Same plant as above, in the hopes that showing a tighter shot of the flowers would lead to more/better ID guesses.
Of interest primarily because I've been seeing it forever without knowing what, exactly, it is. I still don't know what it is, but at least I've finally come up with a guess. I would never buy it, because of the aforementioned lighting problems and the fact that about 85% of my experiences with genus Kalanchoe have been bad. Mostly because of lighting. I think.
I'm not particularly into M. adansonii, but this is an impressively large one.
Apparently, this particular variety needs an insane amount of light to maintain its color. This is an old picture, but the plants are still for sale: they've just turned green and are nowhere near as interesting now. This is in the ex-job's greenhouse, which seemed plenty bright when I worked there, so supplying enough light for good color indoors must involve banks of 50 kW lasers or something.

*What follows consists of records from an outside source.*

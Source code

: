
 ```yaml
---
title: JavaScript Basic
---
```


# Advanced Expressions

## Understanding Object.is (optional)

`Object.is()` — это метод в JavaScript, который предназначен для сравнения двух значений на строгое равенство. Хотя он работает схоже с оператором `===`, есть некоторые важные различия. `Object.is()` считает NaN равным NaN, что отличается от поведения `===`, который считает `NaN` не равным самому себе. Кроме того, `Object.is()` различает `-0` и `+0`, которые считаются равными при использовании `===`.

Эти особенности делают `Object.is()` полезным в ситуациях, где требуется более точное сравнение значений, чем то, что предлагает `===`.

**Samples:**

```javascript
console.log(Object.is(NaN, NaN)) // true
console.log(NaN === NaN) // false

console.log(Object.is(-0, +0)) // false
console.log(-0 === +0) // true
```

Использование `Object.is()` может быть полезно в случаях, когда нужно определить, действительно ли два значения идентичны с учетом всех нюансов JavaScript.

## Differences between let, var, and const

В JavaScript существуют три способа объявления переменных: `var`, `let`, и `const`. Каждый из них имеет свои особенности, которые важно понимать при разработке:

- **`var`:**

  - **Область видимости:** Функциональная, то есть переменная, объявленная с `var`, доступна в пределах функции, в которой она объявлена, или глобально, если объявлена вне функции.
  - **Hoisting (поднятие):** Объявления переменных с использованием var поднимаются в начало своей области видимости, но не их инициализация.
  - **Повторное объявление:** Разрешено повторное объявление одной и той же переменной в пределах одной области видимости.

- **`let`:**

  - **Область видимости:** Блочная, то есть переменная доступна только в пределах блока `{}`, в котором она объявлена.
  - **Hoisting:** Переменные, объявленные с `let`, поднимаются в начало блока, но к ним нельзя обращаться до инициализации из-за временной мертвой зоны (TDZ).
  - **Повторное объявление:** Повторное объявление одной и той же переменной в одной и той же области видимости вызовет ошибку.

I had a P. bipennifolium once, and it didn't do well, likely due to inadequate light and humidity. (It didn't actually say what the problem was.) I love the leaf shape, so maybe someday I'll be able to try again.
Not with this particular specimen, though. I didn't check the tag, but I'm sure it must have been like $14,000 or something.
Didn't need to get this, 'cause I have one (it's been up and down and up again, but it's still alive and producing new growth; currently we're on the upswing), but I was impressed with the size. The only adjustments to this photo were cropping and coloring, but I think it looks more like a real Sansevieria trifasciata when vertically compressed:
The last plant I passed up is this yellow Schefflera actinophylla at the ex-job. They told me the cultivar name more than once, but I've forgotten, and I couldn't find it on-line. (I found plenty of names under which people are marketing yellow or chartreuse Schefflera actinophyllas, just not the name they were using for this particular plant. I'm pretty sure I'd recognize it if I saw it again.) I like chartreuse/yellow plants, but again, no money, no room, no light. So I left it.
The one plant I have bought since the last new plants post may be an error in judgment:
A lot of the appeal was that I didn't know what it was. The stems looked a lot like those of a cane-type Begonia -- thick, watery, a bit translucent -- and the leaves were wrinkly in the manner of Peperomia caperata but thicker and slightly succulent-feeling, like with some Begonias. There was also a hint of Pilea mixed in there, from the deep grooves running the length of the leaf.
Initially, I assumed that it was probably hard to grow, and declined to buy it on those grounds. Then we went back to the same store a week later, and it looked the same, so I thought maybe this was a recommendation, or at least it was maybe less delicate than I'd originally thought. Also, when I bought it, I was kind of hoping it was an unusually exotic and symmetrical-leaved Begonia, even though I knew that was unlikely.
Of course it wasn't a Begonia. I asked at the UBC Indoor Plants forum, and they told me it was a Peperomia rugosa, which turned out to be correct, damn it. I sort of wish I could take it back, but so far, so good -- after thirteen days, it's only dropped a single leaf, so maybe it has more in common with Peperomias like obtusifolia and clusiifolia (which I do okay with) than with argyreia and caperata (not so much). Time will tell.